What is the matter with empirical economics? freak, freakonomics again.
Earlier, I posted a link to Rubenstein’s excellent Freak Freakonomics paper. Here is another even more telling paper, that is also an indictment of the way economics is doing its business. I am posting so much of it because I think that it is so good.
I have never been convinced by econometric results. When I was in grad school I imagined that it might be fun to tackle a serious economic problem, but instead of using real data I wanted to take a very large number of series of random numbers. Once that could be called long-term interest rates, another the log of long-term interest rates, and others representing treasury note rates, gross domestic product, the rate of change of gross domestic product, and so on. Then run regressions until I get a particular mix of data it gives an “interesting” result — sort of like the monkeys typing up Shakespeare.
If my data did not create something interesting, then I would have to massage it, using lag data or transforming the data in some other way until my Shakespearean monkeys finally got it right.
My reverie occurred during the 1960s. To perform my experiment was required mechanically punching up thousands and thousands of cards, so I was left with a pleasant daydream rather than hard work of running my experiment.
My advisor was George Kuznets, whose brother, Simon, deservedly won the Nobel Prize. George Kuznets was an extraordinary econometrician who had trained some of the best, but he never published anything except when he was coerced by a friend to write a little paper on the demand for lemons. He understood, although he never uttered a word about it, that most of what was being published was not very solid.
And yet, many of the econometric are absolutely brilliant people and, at least when I was in graduate school during the 1960s, very conscientious as well. I have gone into more detail about my skepticism about the way economics is practiced in Railroading Economics, although I did not spend much effort doing with econometrics. This article does a very nice job. I have cited much more than I normally would because so much of it deserves wider exposure.
Scheiber, Noam. 2007. “How Freakonomics Is Ruining the Dismal Science: Freaks and Geeks.” The New Republic (2 April).

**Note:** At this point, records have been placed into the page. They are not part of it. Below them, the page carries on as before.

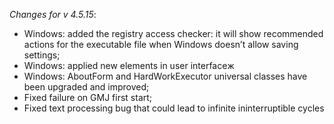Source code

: _Changes for v 4.5.15_:
- Windows: added the registry access checker: it will show recommended actions for the executable file when Windows doesn’t allow saving settings;
- Windows: applied new elements in user interfaceж
- Windows: AboutForm and HardWorkExecutor universal classes have been upgraded and improved;
- Fixed failure on GMJ first start;
- Fixed text processing bug that could lead to infinite ininterruptible cycles
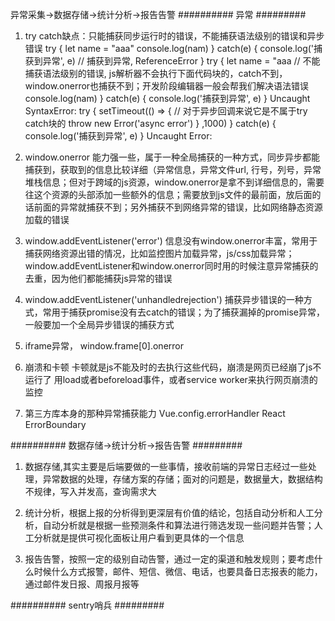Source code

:<!--
 * @Author: yuzihan yuzihanyuzihan@163.com
 * @Date: 2022-05-16 18:34:53
 * @LastEditors: yuzihan yuzihanyuzihan@163.com
 * @LastEditTime: 2022-05-16 19:48:17
 * @FilePath: /fe_interview/前端监控/sentry.md
 * @Description: 这是默认设置,请设置`customMade`, 打开koroFileHeader查看配置 进行设置: https://github.com/OBKoro1/koro1FileHeader/wiki/%E9%85%8D%E7%BD%AE
-->
异常采集->数据存储->统计分析->报告告警
########## 异常 #########
1. try catch缺点：只能捕获同步运行时的错误，不能捕获语法级别的错误和异步错误
try {
    let name = "aaa"
    console.log(nam) 
} catch(e) {
    console.log('捕获到异常', e) // 捕获到异常, ReferenceError
}
try {
    let name = "aaa // 不能捕获语法级别的错误, js解析器不会执行下面代码块的，catch不到，window.onerror也捕获不到；开发阶段编辑器一般会帮我们解决语法错误
    console.log(nam) 
} catch(e) {
    console.log('捕获到异常', e) 
}
Uncaught SyntaxError:
try {
    setTimeout(() => { // 对于异步回调来说它是不属于try catch块的
        throw new Error('async error')
    } ,1000) 
} catch(e) {
    console.log('捕获到异常', e) 
}
Uncaught Error: 

2. window.onerror 能力强一些，属于一种全局捕获的一种方式，同步异步都能捕获到，获取到的信息比较详细（异常信息，异常文件url, 行号，列号，异常堆栈信息；但对于跨域的js资源，window.onerror是拿不到详细信息的，需要往这个资源的头部添加一些额外的信息；需要放到js文件的最前面，放后面的话前面的异常就捕获不到；另外捕获不到网络异常的错误，比如网络静态资源加载的错误

3. window.addEventListener('error') 信息没有window.onerror丰富，常用于捕获网络资源出错的情况，比如监控图片加载异常，js/css加载异常；window.addEventListener和window.onerror同时用的时候注意异常捕获的去重，因为他们都能捕获js异常的错误

4. window.addEventListener('unhandledrejection') 捕获异步错误的一种方式，常用于捕获promise没有去catch的错误；为了捕获漏掉的promise异常，一般要加一个全局异步错误的捕获方式

5. iframe异常， window.frame[0].onerror

6. 崩溃和卡顿
卡顿就是js不能及时的去执行这些代码，崩溃是网页已经崩了js不运行了
用load或者beforeload事件，或者service worker来执行网页崩溃的监控

7. 第三方库本身的那种异常捕获能力
Vue.config.errorHandler 
React ErrorBoundary


########## 数据存储->统计分析->报告告警 #########
1. 数据存储,其实主要是后端要做的一些事情，接收前端的异常日志经过一些处理，异常数据的处理，存储方案的存储；面对的问题是，数据量大，数据结构不规律，写入并发高，查询需求大

2. 统计分析，根据上报的分析得到更深层有价值的结论，包括自动分析和人工分析，自动分析就是根据一些预测条件和算法进行筛选发现一些问题并告警；人工分析就是提供可视化面板让用户看到更具体的一个信息

3. 报告告警，按照一定的级别自动告警，通过一定的渠道和触发规则；要考虑什么时候什么方式报警，邮件、短信、微信、电话，也要具备日志报表的能力，通过邮件发日报、周报月报等

########## sentry哨兵 #########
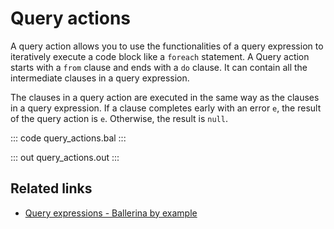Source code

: # Query actions

A query action allows you to use the functionalities of a query expression to iteratively execute a code block like a `foreach` statement. A Query action starts with a `from` clause and ends with a `do` clause. It can contain all the intermediate clauses in a query expression.

The clauses in a query action are executed in the same way as the clauses in a query expression. If a clause completes early with an error `e`, the result of the query action is `e`. Otherwise, the result is `null`.

::: code query_actions.bal :::

::: out query_actions.out :::

## Related links
- [Query expressions - Ballerina by example](/learn/by-example/query-expressions)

“In the early ’90s, Angrist and Krueger set off to resolve a question that had been gnawing at economists for decades: Does going to school increase your future wages? [Angrist, Joshua D. and Alan B. Krueger. 1991. “Does Compulsory School Attendance Affect Schooling and Earnings?” Quarterly Journal of Economics, 106: 4 (November): pp. 979-1014.] Intuitively, it seemed obvious that it did. When you compared the salaries of, say, Ph.D.s with those of high-school dropouts, the grad-school set almost always did better. The question was whether education accounted for the difference. What if it was simply the case that smarter people spent more time in school and that their bigger salaries reflected intelligence, not education? One couldn’t be sure. The only way to get to the bottom of it would be a ghastly social experiment, wherein you took a group of students and randomly sent half to the local vo-tech institute while forcing the other half to study feminist literary theory. Even an economist wouldn’t be so audacious.”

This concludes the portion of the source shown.